Dass das Thema nicht vom Tisch ist, zeigt sich schon daran, dass selbst die konservative HRK sich erst Ende 2012 bemüßigt sah, eine AG Europäische Studienreform einzurichten, in der auch ich als studentischer Vertreter sitze. Und der fzs wird im kommenden Sommer zum 15-jährigen Gründungsjubiläum eine eigene studentische Bologna-Konferenz ausrichten. Aber zurück zur Frage: Es gab tatsächlich Verbesserungen in den Strukturvorgaben zur Akkreditierung von Bachelor- und Master-Studiengängen der KMK. Zum Beispiel kann man neuerdings den Bachelor auch in acht Semestern abschließen. Allerdings mit der Vorgabe, dass man im Falle konsekutiver Studiengänge maximal zehn Semester studieren darf und damit den Master in nur zwei Semestern durchziehen muss. Faktisch läuft das darauf hinaus, dass fast die ganze Master-Studienzeit für die Prüfungsvorbereitung und die Prüfung draufgeht – was soll das für einen Sinn haben.
Was hat sich in Sachen Verschulung getan?
Es wurde zwar die Möglichkeit von Modulen eingeräumt, die nicht benotet werden. Das geschieht aber nur unzureichend. Es ist weiterhin so, dass ein Großteil der Module, auch die der ersten Semester, bewertet werden und in die Endnote eingehen. Dazu gibt es weiterhin sehr starre Grenzen, wie die, dass die Bachelor-Arbeit maximal zwölf Leistungspunkte groß sein darf, was umgerechnet 360 Arbeitsstunden entspricht. In vielen Fächern ist es schlicht unmöglich, in diesem Rahmen eine umfassende wissenschaftliche Arbeit zu verfassen. Das heißt: Es gab Erleichterungen, aber leider oft nur geringfügige, und vielfach werden vorhandene Spielräume in der Praxis nicht ausgeschöpft. Zum Teil sind seit 2010 sogar Fehlentwicklungen eingetreten, etwa die, dass in jedem Modul nun grundsätzlich am Semesterende eine Abschlussprüfung abzulegen ist. So wird das Studium zur reinen Paukerei.
Was wünschen Sie sich?
Es braucht wieder den Blick für die Realität, dafür, was wirklich los ist an den Hochschulen. Nehmen wir das BAföG, das seit 2010 nicht mehr erhöht wurde. Im Förderhöchstsatz ist eine Wohnraumpauschale von 224 Euro vorgesehen, im Durchschnitt kostet eine Unterkunft heute aber ein Drittel mehr. Wo ist die Vision der Verantwortlichen, das festgefahrene System mit neuer Dynamik zu beleben? Die neue Ministerin Johanna Wanka (CDU) hat seit ihrem Amtsantritt im Frühjahr vielleicht zwanzig Reisen unternommen, 200 Hände geschüttelt, ein paar Verträge abgeschlossen und drei Deutschlandstipendiaten geehrt. Hochschulpolitisch habe ich wenig mitbekommen. Warum meldet sie sich nicht mal mit einer Idee zu Wort, wo man merkt, hier werden Probleme angepackt mit dem Ziel, etwas zu ändern? Aber nichts passiert. Dabei gibt es Zündstoff ohne Ende: Was passiert mit der Exzellenzinitiative nach 2017? Wie will man den Befristungsmissbrauch an den Hochschulen beenden? Wie sollen die Hochschulen, wie soll Bildung in 20 Jahren aussehen?
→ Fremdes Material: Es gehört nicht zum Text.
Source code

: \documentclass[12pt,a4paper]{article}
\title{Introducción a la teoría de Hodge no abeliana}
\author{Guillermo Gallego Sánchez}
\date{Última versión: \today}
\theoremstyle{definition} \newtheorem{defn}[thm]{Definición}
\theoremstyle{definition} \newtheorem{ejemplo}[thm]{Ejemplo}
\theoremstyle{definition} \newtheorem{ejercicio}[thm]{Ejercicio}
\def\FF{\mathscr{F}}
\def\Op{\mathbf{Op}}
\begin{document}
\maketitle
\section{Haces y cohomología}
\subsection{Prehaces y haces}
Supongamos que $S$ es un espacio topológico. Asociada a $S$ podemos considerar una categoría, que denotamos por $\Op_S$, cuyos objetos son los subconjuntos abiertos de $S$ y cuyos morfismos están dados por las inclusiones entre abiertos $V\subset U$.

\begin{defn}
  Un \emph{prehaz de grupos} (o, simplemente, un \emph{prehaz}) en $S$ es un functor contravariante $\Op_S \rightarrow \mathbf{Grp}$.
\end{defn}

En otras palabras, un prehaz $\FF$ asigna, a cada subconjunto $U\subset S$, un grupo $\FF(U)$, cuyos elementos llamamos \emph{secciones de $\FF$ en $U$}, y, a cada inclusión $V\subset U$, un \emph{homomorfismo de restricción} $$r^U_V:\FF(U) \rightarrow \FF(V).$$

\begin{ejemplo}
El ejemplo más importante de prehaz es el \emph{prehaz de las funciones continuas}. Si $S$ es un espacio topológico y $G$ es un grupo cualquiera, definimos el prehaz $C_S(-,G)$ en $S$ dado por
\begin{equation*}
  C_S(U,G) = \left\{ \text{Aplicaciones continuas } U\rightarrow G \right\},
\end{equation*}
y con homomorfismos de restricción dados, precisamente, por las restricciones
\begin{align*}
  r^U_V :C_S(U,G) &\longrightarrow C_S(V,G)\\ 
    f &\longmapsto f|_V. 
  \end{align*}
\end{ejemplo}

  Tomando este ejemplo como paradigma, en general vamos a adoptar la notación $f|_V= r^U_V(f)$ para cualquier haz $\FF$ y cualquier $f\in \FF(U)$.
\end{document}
Wegen all dieser Dinge gingen vor vier, fünf Jahren Studierende zu Zehntausenden auf die Straße. Heute tut sich dagegen nichts mehr in Sachen Proteste. Kein Wunder, dass sich die Politik zurücklehnt und sagt, alles ist gut, oder?
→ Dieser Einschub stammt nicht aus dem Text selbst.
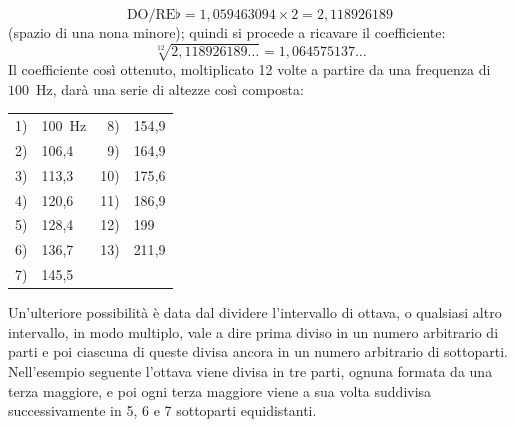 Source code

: \[
  \text{DO/RE}\flat = 1{,}059463094 \times 2 = 2{,}118926189
\]
(spazio di una nona minore); quindi si procede a ricavare il coefficiente:
\[
  \sqrt[12]{2{,}118926189\ldots} = 1{,}064575137\ldots
\]
Il coefficiente così ottenuto, moltiplicato 12 volte a partire da una frequenza
di $100$~Hz, darà una serie di altezze così composta:

\begin{center}\small
\begin{tabular}{r l@{\qquad\qquad}r l}
 1) & 100~Hz & 8)  & 154{,}9 \\
 2) & 106{,}4 & 9)  & 164{,}9 \\
 3) & 113{,}3 & 10) & 175{,}6 \\
 4) & 120{,}6 & 11) & 186{,}9 \\
 5) & 128{,}4 & 12) & 199     \\
 6) & 136{,}7 & 13) & 211{,}9 \\
 7) & 145{,}5 &     &         \\
\end{tabular}
\end{center}

Un'ulteriore possibilità è data dal dividere l'intervallo di ottava, o
qualsiasi altro intervallo, in modo multiplo, vale a dire prima diviso in un
numero arbitrario di parti e poi ciascuna di queste divisa ancora in un numero
arbitrario di sottoparti. Nell'esempio seguente l'ottava viene divisa in tre
parti, ognuna formata da una terza maggiore, e poi ogni terza maggiore viene a
sua volta suddivisa successivamente in 5, 6 e 7 sottoparti equidistanti.

\begin{figure}[htbp]
  \centering
\end{figure}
Im Sommer 2009 waren im Rahmen der bundesweiten Bildungsstreikaktivitäten an einem Tag 230.000 Studierende, Auszubildende und Schüler in über 70 Städten auf der Straße und über 100 Hörsäle besetzt. Nur das, was man am Ende an Verbesserungen erreicht hat, blieb rückblickend leider meilenweit hinter den Zielen zurück, die man damals artikuliert hatte. Ich denke, wir sollten versuchen, noch einmal eine solche Bewegung auf die Beine zu stellen und uns nicht mit ein paar halbseidenen Korrekturen abspeisen zu lassen. Man sollte sich dabei auch nicht scheuen, die Mittel der Studierendenschaften zu bündeln – Geld, Engagement und Kreativität gleichermaßen –, um noch einmal so viele Studierende wie damals oder mehr auf die Straße zu kriegen. Nur so kann man etwas verändern, und vielleicht auch wieder ein wenig mehr Politisierung an die Hochschulen bringen.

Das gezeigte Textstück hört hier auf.